Dataset items:
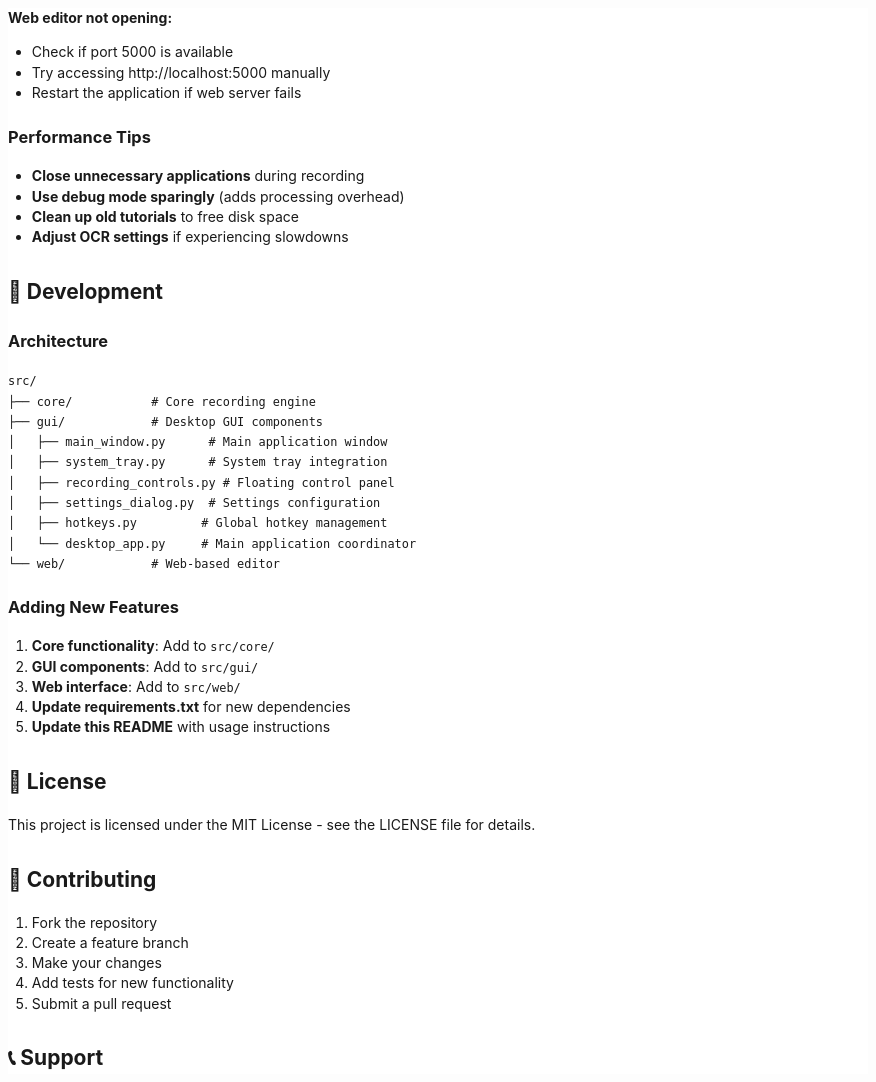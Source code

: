 **Web editor not opening:**
- Check if port 5000 is available
- Try accessing http://localhost:5000 manually
- Restart the application if web server fails

### Performance Tips

- **Close unnecessary applications** during recording
- **Use debug mode sparingly** (adds processing overhead)
- **Clean up old tutorials** to free disk space
- **Adjust OCR settings** if experiencing slowdowns

## 🧰 Development

### Architecture

```
src/
├── core/           # Core recording engine
├── gui/            # Desktop GUI components
│   ├── main_window.py      # Main application window
│   ├── system_tray.py      # System tray integration
│   ├── recording_controls.py # Floating control panel
│   ├── settings_dialog.py  # Settings configuration
│   ├── hotkeys.py         # Global hotkey management
│   └── desktop_app.py     # Main application coordinator
└── web/            # Web-based editor
```

### Adding New Features

1. **Core functionality**: Add to `src/core/`
2. **GUI components**: Add to `src/gui/`
3. **Web interface**: Add to `src/web/`
4. **Update requirements.txt** for new dependencies
5. **Update this README** with usage instructions

## 📄 License

This project is licensed under the MIT License - see the LICENSE file for details.

## 🤝 Contributing

1. Fork the repository
2. Create a feature branch
3. Make your changes
4. Add tests for new functionality
5. Submit a pull request

## 📞 Support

What the exercise asks:
Identify each line in the entries with the word "core" and copy it.

Reply:
├── core/           # Core recording engine
1. **Core functionality**: Add to `src/core/`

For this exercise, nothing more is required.